这种唤起人生追求的审美情思,在短篇小说《甜的铁,腥的铁》(杨咏鸣作)中焕发得最为淋漓酣畅了。谁尝过铁的滋味是甜的,是腥的?小说女主人公却能在劳动中勾起那种异样的味觉想象,这想象无异是一种诗话,将劳动与生活纳入到诗的境界去,这不是追求吗?她追求的是人生的美,劳动的美,连同钢铁的美,异样的深情蕴育着一个博大而无比宽阔的人生世界,一种留恋、陶醉、狂狷不禁之情由此而起。诗与散文的进入小说,不完全是艺术形式的吸取,而是对诗与散文的艺术思维、想象、情感的获得和渗透。完全纳入散文抒写格局为文体的小说也是很有趣的,像《马嘶.秋诉》(谢友鄞作)这样的小说,几乎可以当作散文读。这里把选马、驾驭、奔驰这些细节描摹得神奇而洒脱,酣练奔逸,风驰电掣,读之如梦,如画,如醉,如飞。小说的艺术结构锤炼如此,给文学带来着一个令人目眩的创新天地。在这里,似乎可以看作艺术的追求和生活的追求已融于一种神思之中了。

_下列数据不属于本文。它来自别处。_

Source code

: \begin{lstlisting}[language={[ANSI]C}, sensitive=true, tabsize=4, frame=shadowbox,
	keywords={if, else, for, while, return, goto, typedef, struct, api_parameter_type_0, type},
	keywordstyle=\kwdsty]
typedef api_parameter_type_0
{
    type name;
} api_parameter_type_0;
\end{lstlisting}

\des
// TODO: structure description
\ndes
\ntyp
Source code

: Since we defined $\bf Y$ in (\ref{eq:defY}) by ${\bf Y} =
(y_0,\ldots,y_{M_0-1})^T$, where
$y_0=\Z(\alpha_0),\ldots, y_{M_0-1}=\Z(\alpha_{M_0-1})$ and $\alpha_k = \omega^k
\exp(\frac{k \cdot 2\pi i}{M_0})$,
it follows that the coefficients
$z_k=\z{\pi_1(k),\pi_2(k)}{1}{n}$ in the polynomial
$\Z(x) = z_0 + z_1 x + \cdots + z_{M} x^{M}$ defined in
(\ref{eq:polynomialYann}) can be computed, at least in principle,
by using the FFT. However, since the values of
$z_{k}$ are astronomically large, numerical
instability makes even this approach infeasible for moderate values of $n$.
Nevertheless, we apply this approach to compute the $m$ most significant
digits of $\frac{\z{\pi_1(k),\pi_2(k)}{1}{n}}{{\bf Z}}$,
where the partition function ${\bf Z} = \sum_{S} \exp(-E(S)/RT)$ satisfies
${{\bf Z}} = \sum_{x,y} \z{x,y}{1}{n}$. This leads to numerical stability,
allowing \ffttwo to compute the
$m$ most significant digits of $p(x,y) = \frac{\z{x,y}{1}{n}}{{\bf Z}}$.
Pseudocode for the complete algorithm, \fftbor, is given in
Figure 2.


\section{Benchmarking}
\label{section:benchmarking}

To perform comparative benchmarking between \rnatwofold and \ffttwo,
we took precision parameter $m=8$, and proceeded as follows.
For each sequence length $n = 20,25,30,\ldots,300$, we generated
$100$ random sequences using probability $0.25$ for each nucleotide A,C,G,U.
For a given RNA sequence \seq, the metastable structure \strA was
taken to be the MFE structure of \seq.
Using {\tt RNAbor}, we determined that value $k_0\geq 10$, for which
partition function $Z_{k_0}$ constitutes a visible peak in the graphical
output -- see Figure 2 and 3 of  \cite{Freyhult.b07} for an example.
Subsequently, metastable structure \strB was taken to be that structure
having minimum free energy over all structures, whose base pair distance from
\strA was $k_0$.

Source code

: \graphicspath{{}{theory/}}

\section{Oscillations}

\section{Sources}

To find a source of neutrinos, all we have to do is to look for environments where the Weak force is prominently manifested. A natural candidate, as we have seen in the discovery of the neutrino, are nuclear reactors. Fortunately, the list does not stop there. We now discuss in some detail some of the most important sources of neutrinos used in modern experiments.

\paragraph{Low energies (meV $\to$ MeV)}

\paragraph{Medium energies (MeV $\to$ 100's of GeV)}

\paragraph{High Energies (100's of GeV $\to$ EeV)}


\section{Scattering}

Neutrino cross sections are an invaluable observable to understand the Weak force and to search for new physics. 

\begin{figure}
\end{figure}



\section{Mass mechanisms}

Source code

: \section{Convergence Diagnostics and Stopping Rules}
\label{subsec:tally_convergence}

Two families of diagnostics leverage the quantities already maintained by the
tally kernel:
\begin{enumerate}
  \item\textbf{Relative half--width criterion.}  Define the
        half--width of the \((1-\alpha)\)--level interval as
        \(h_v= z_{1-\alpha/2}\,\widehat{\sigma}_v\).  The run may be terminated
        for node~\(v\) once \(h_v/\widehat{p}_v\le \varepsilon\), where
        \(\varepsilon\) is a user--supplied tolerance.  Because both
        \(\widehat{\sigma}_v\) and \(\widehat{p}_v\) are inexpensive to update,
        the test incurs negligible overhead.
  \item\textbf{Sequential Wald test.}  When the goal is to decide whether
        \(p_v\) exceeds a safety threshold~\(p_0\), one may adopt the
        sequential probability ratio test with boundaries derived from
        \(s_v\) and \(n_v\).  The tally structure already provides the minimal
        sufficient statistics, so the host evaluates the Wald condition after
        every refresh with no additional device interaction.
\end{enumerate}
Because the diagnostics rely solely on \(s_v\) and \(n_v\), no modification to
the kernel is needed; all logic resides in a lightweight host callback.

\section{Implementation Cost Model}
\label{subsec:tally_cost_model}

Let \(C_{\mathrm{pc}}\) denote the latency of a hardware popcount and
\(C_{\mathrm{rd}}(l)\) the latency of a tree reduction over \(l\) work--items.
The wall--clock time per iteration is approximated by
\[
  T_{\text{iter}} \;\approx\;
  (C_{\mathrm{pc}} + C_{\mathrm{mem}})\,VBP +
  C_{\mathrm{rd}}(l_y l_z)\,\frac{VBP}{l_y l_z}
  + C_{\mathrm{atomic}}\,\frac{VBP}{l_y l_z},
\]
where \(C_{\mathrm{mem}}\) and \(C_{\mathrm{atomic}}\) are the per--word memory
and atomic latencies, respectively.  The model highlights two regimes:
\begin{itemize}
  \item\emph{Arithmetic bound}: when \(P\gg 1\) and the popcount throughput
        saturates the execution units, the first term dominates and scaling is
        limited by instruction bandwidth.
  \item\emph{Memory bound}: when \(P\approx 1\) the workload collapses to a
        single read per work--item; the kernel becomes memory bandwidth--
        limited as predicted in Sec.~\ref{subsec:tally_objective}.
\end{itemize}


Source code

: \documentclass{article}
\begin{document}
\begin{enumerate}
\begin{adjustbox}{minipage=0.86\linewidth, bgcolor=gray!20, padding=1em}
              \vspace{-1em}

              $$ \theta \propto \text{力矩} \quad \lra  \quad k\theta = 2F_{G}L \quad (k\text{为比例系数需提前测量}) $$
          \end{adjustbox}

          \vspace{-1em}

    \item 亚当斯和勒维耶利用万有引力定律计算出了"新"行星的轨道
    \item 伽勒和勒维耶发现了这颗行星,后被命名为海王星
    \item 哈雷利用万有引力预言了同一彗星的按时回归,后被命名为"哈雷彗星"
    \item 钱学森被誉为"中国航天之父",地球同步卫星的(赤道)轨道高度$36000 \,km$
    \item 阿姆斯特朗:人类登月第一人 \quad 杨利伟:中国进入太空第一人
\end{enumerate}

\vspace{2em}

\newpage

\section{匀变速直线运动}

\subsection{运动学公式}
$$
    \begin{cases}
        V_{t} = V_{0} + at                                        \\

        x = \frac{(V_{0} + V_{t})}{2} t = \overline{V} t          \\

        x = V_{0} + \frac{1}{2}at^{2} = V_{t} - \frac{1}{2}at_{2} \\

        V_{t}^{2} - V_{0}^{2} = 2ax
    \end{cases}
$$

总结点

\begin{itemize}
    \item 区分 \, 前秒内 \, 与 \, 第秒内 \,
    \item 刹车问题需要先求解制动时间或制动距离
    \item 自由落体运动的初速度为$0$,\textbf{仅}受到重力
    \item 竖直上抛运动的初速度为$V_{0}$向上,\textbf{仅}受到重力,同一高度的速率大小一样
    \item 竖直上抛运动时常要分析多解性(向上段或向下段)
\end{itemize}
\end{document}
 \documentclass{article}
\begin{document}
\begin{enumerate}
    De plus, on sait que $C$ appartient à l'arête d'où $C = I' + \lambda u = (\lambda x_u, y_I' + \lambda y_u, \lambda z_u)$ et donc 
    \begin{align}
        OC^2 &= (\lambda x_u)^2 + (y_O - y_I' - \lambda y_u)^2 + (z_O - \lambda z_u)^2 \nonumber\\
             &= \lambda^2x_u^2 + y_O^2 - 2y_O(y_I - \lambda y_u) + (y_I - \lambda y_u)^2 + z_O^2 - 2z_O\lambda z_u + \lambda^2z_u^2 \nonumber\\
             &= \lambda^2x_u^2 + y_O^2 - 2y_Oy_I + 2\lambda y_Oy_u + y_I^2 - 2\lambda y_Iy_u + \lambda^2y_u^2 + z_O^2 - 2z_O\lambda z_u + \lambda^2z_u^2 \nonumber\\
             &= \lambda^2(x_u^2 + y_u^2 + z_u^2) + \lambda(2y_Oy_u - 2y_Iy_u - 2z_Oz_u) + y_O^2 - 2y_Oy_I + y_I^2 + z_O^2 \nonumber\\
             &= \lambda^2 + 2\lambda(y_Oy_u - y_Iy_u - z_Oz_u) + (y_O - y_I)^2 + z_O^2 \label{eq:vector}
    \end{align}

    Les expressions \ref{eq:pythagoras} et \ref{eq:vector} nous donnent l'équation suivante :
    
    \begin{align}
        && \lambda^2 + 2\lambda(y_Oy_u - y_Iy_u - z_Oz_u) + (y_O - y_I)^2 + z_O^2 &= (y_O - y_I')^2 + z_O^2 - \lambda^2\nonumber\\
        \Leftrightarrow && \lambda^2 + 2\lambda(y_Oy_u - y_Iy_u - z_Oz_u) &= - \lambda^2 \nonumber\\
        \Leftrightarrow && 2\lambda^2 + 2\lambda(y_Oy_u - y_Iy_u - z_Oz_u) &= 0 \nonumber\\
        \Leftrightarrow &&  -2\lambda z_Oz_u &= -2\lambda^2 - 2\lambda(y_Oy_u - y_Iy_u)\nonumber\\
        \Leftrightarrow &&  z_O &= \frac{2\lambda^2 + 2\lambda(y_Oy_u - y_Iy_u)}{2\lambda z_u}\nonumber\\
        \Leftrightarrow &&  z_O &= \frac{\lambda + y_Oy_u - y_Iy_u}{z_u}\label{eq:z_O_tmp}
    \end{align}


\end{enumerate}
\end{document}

对这两年的小说,自然不能忽视农村的变化。写农村的情意,不免要感到一种忧喜参半之情,在多篇作品中彼起此落的映现着。《葫芦沟今昔》(马烽作)便升起了一缕欣然的生意,这自然是改革开放带来的景色。《年关六赋》(阿成作)的喜色更甚,作者极有兴味的写了松花江畔老三父亲一家从爷爷自关内逃荒到如今发家的兴盛史。但是作家写农村,似乎并不都将笔墨泼泻于此,这就使得描绘农村的风貌有了多方位的视角,例如短篇《喊会》(柏原作)写的虽只是支书召集开会一节,但他的神情,与会者慢斯条理的心态,将山区一个小村的风情写得颇堪咀嚼。写另一种淳朴之风的是一位瘸腿老汉赠牛给非亲非故的年轻一代,这便是《牛贩子山道》(雁宁作)所陈述的世代不衰的世道古意。与此迥异的是《小诊所》(周大新作),写的并非是诊所种种,只是将岑子其人的既有舍己精神,又溺于敛财的庸俗气的反差品格公之于世,对其人的褒贬自在人心,但投给人们的不免是一团困惑。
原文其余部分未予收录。